Para verano. Ésta es la fecha límite que el Ayuntamiento se ha puesto para hacerse con la propiedad del palacio Escoriaza Esquível, un edificio de corte renacentista que considera «fundamental» dentro su plan de rehabilitación del Casco Viejo.
Después de dos juicios, la Audiencia Provincial ha rechazado liquidar la fundación propietaria del inmueble, como habían solicitado los descendientes de las hermanas de Domingo Ambrosio de Aguirre. Se trata del sacerdote que, a mediados del siglo XIX, constituyó la fundación Seminario Eclesiástico de Aguirre, cuya finalidad era formar sacerdotes. En su sentencia, los magistrados han dejado en manos del patronato de la entidad la decisión de disolver o no la entidad.
Los patrones de la fundación son el diputado general, que hasta ahora se ha inhibido en el litigio, y un sacerdote que actúa como 'patrono de sangre'. Y es que De Aguirre dejó estipulado que si entre sus familiares había un cura, éste debía estar presente en el órgano decisorio de la fundación.
La resolución judicial ha dejado a un lado a un grupo de vitorianos que habían acreditado ser descendientes de las hermanas del cura fundador.
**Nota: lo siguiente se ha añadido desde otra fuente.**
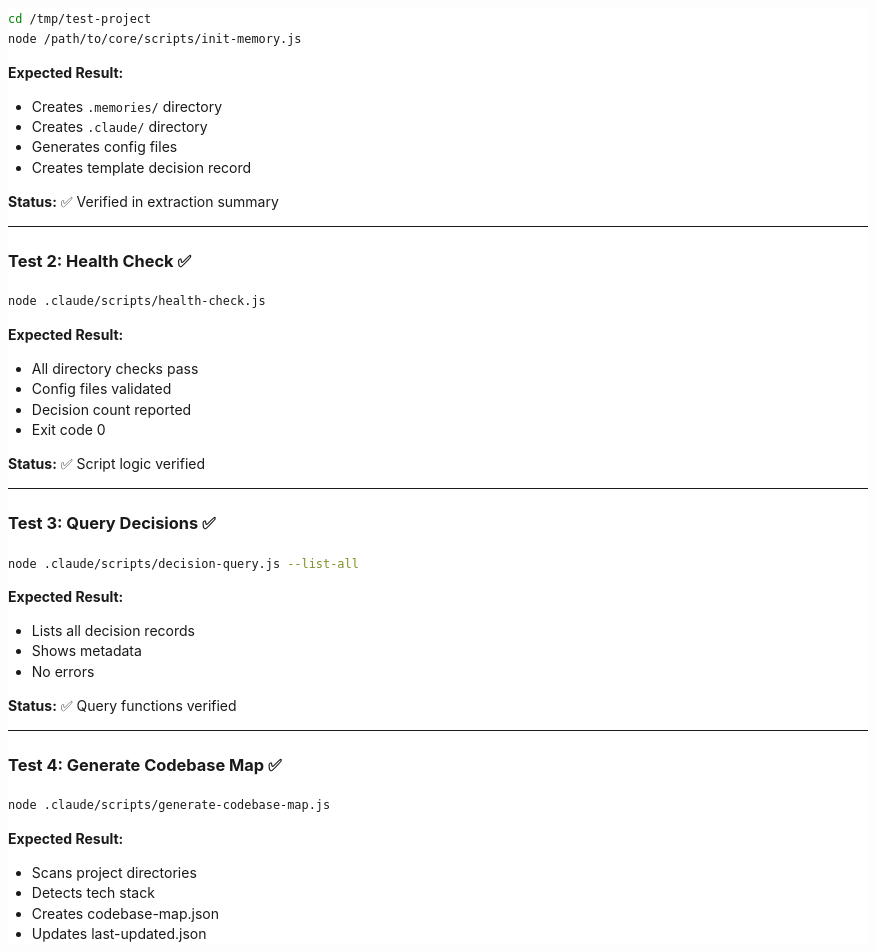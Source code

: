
 ```bash
cd /tmp/test-project
node /path/to/core/scripts/init-memory.js
```

**Expected Result:**
- Creates `.memories/` directory
- Creates `.claude/` directory
- Generates config files
- Creates template decision record

**Status:** ✅ Verified in extraction summary

---

### Test 2: Health Check ✅

```bash
node .claude/scripts/health-check.js
```

**Expected Result:**
- All directory checks pass
- Config files validated
- Decision count reported
- Exit code 0

**Status:** ✅ Script logic verified

---

### Test 3: Query Decisions ✅

```bash
node .claude/scripts/decision-query.js --list-all
```

**Expected Result:**
- Lists all decision records
- Shows metadata
- No errors

**Status:** ✅ Query functions verified

---

### Test 4: Generate Codebase Map ✅

```bash
node .claude/scripts/generate-codebase-map.js
```

**Expected Result:**
- Scans project directories
- Detects tech stack
- Creates codebase-map.json
- Updates last-updated.json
La decisión ha caído como un jarro de agua fría en este colectivo, dado que es inapelable en el Supremo. «El único recurso que nos queda por explorar es dirigirnos al Protectorado de Fundaciones para pedir la disolución de una entidad que no tiene ninguna actividad, de forma que sus bienes vayan a parar a la ciudad», comentó a EL CORREO la abogada de este grupo de descendientes de las hermanas del fundador.
Informe pericial
La sentencia, sin embargo, facilita al Ayuntamiento la negociación para hacerse con el histórico palacio. En este sentido, el gerente de la Agencia de Renovación Urbana informó que «ya hemos tenido conversaciones con el 'patrono de sangre' y van por buen camino». Gonzalo Arroita se mostró confiado en que el palacio pasará a manos públicas para verano. Recordó, en este sentido, que ya han encargado un informe pericial con un doble objetivo. De un lado, el Ayuntamiento quiere conseguir una tasación del edificio y, de otro, la valoración de los serios daños que presenta. En cuanto lo tenga -la previsión es que sea este mes- reclamará al propietario que arregle el palacio, ya que se trata de un bien patrimonial protegido y es obligado evitar su ruina. Si el titular no lo hace, el Consistorio podrá iniciar ya la expropiación o cerrar una negociación para la compra del edificio, descontando de su precio el coste de la restauración. En el peor de los casos, Arroita confía en que Escoriaza Esquivel forme parte del patrimonio municipal para verano. ¿Su destino? Ya se verá.